• [Extracted data]:
Start of Block

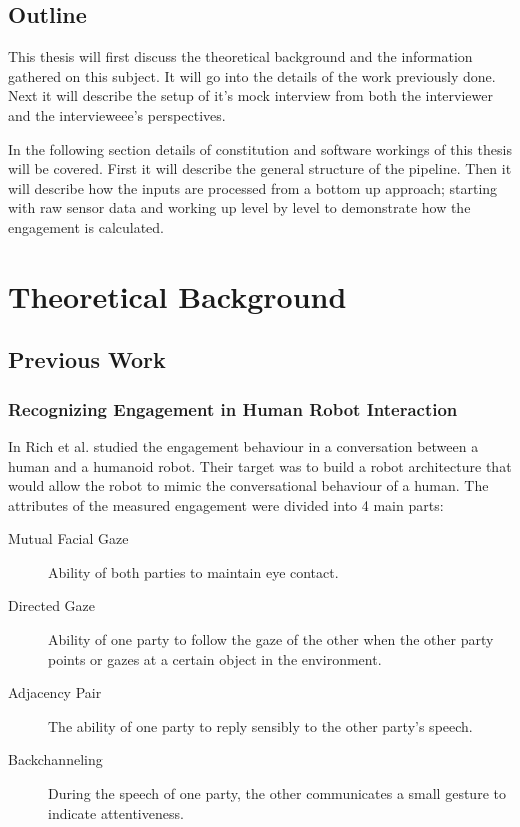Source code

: \documentclass[12pt, a4paper, fleqn]{memoir}%
\begin{document}
\section{Outline}
\label{sec:Outline}
This thesis will first discuss the theoretical background and the information gathered on this subject. It will go into the details of the work previously done. Next it will describe the setup of it's mock interview from both the interviewer and the intervieweee's perspectives.

In the following section details of constitution and software workings of this thesis will be covered. First it will describe the general structure of the pipeline. Then it will describe how the inputs are processed from a bottom up approach; starting with raw sensor data and working up level by level to demonstrate how the engagement is calculated.

\chapter{Theoretical Background}
\label{chap:TheoreticalBackground}

\section{Previous Work}
\label{sec:PreviousWork}

\subsection{Recognizing Engagement in Human Robot Interaction}
In \cite{rich} Rich et al. studied the engagement behaviour in a conversation between a human and a humanoid robot. Their target was to build a robot architecture that would allow the robot to mimic the conversational behaviour of a human. The attributes of the measured engagement were divided into 4 main parts:

\begin{description}
  \item[Mutual Facial Gaze] Ability of both parties to maintain eye contact.
  \item[Directed Gaze] Ability of one party to follow the gaze of the other when the other party points or gazes at a certain object in the environment.
  \item[Adjacency Pair] The ability of one party to reply sensibly to the other party's speech.
  \item[Backchanneling] During the speech of one party, the other communicates a small gesture to indicate attentiveness.
\end{description}
\end{document}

End of Block

• [Your assignment]: Every entry above is to be transcribed exactly, with all pictures left out.

• [Response to this exercise]:
Source code

: \documentclass[12pt, a4paper, fleqn]{memoir}%
\begin{document}
\section{Outline}
\label{sec:Outline}
This thesis will first discuss the theoretical background and the information gathered on this subject. It will go into the details of the work previously done. Next it will describe the setup of it's mock interview from both the interviewer and the intervieweee's perspectives.

In the following section details of constitution and software workings of this thesis will be covered. First it will describe the general structure of the pipeline. Then it will describe how the inputs are processed from a bottom up approach; starting with raw sensor data and working up level by level to demonstrate how the engagement is calculated.

\chapter{Theoretical Background}
\label{chap:TheoreticalBackground}

\section{Previous Work}
\label{sec:PreviousWork}

\subsection{Recognizing Engagement in Human Robot Interaction}
In \cite{rich} Rich et al. studied the engagement behaviour in a conversation between a human and a humanoid robot. Their target was to build a robot architecture that would allow the robot to mimic the conversational behaviour of a human. The attributes of the measured engagement were divided into 4 main parts:

\begin{description}
  \item[Mutual Facial Gaze] Ability of both parties to maintain eye contact.
  \item[Directed Gaze] Ability of one party to follow the gaze of the other when the other party points or gazes at a certain object in the environment.
  \item[Adjacency Pair] The ability of one party to reply sensibly to the other party's speech.
  \item[Backchanneling] During the speech of one party, the other communicates a small gesture to indicate attentiveness.
\end{description}
\end{document}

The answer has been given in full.